Then came a Wilson at bat that would have nearly as much importance as the one five innings later. After Clemens threw two fastballs past him and the count reached 2 and 2, Mookie fouled off two pitches. Clemens then tried to get a slider in. The slider to Knight had hurt Clemens, but this one hurt him twice as much. Not only was the pitch out over the plate, but Clemens also released it in such a way that it popped a blister that had been developing on his index finger. Wilson pulled a ground-ball single into right. The ball took a final, fidgety hop in front of Evans and bounced off his chest. Knight, a slow runner who never would have challenged Evans's rifle arm, dashed to third base.

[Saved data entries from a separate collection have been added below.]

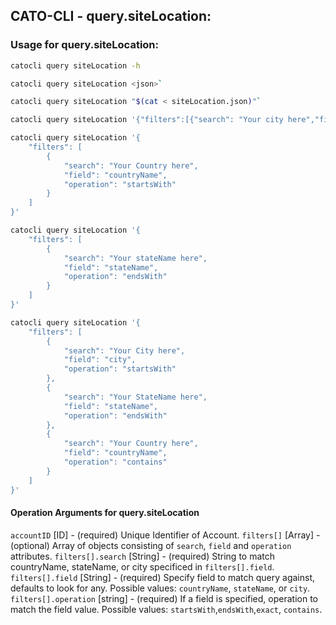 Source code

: 

## CATO-CLI - query.siteLocation:

### Usage for query.siteLocation:

```bash
catocli query siteLocation -h

catocli query siteLocation <json>`

catocli query siteLocation "$(cat < siteLocation.json)"`

catocli query siteLocation '{"filters":[{"search": "Your city here","field":"city","operation":"exact"}]}'

catocli query siteLocation '{
    "filters": [
        {
            "search": "Your Country here",
            "field": "countryName",
            "operation": "startsWith"
        }
    ]
}'

catocli query siteLocation '{
    "filters": [
        {
            "search": "Your stateName here",
            "field": "stateName",
            "operation": "endsWith"
        }
    ]
}'

catocli query siteLocation '{
    "filters": [
        {
            "search": "Your City here",
            "field": "city",
            "operation": "startsWith"
        },
        {
            "search": "Your StateName here",
            "field": "stateName",
            "operation": "endsWith"
        },
        {
            "search": "Your Country here",
            "field": "countryName",
            "operation": "contains"
        }
    ]
}'
```

#### Operation Arguments for query.siteLocation ####
`accountID` [ID] - (required) Unique Identifier of Account. 
`filters[]` [Array] - (optional) Array of objects consisting of `search`, `field` and `operation` attributes.
`filters[].search` [String] - (required) String to match countryName, stateName, or city specificed in `filters[].field`.
`filters[].field` [String] - (required) Specify field to match query against, defaults to look for any.  Possible values: `countryName`, `stateName`, or `city`.
`filters[].operation` [string] - (required) If a field is specified, operation to match the field value.  Possible values: `startsWith`,`endsWith`,`exact`, `contains`.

The Mets still trailed 2-1, but they had runners at the corners with none out. Santana, a .218 hitter during the season, was due up, followed by Ojeda. Here came the first of Johnson's second-guessed maneuvers. He had Danny Heep bat for Santana, who had had two hits off Clemens in Game 2. That meant Johnson's only remaining shortstops were Kevin Elster, a nervous rookie with 22 games of big league experience, and Howard Johnson, a utilityman who is considered a defensive liability.
"How could you be pinch-hitting that early?" Bowa asked.
"I thought it might be our one shot to get Clemens out of there," Johnson replied.
Johnson was subscribing to the strategy Earl Weaver had taught him: Use your guns whenever you think your time has come, no matter what inning. But as another manager puts it, "He was only going to use Ojeda one more inning, so why not keep Santana in the game and bat for the pitcher?" Heep hit into a double play that tied the score at 2-2, and Ojeda grounded out. He pitched one more inning, keeping the Sox at bay in the sixth.
Clemens's blister prevented him from throwing his slider, and because he didn't have a particularly good curveball in the late season, he decided simply to move his fastball around and change speeds. Wally Backman and Hernandez singled with one out in the sixth, but Clemens struck out Carter with a perfect pitch on the outside corner. He then held his breath as Barrett snapped up Strawberry's sharp grounder.
In the top of the seventh Roger McDowell walked leadoff hitter Barrett. Rather than sacrifice him over—the Red Sox were 1 for 4 trying to bunt in the game—McNamara removed the bunt sign for Buckner and sent Barrett. Buckner grounded out, moving Barrett into scoring position. When Knight fielded Rice's routine grounder and threw the ball over Hernandez's head, Boston had runners at first and third with one out and Evans up. On a 3-and-2 count, McNamara sent Rice. Sure enough, Evans hit a perfect double-play ball to Backman. However, Rice beat Backman's flip to Elster, and though Elster's throw got Evans at first, Barrett had scored to give the Red Sox a 3-2 lead.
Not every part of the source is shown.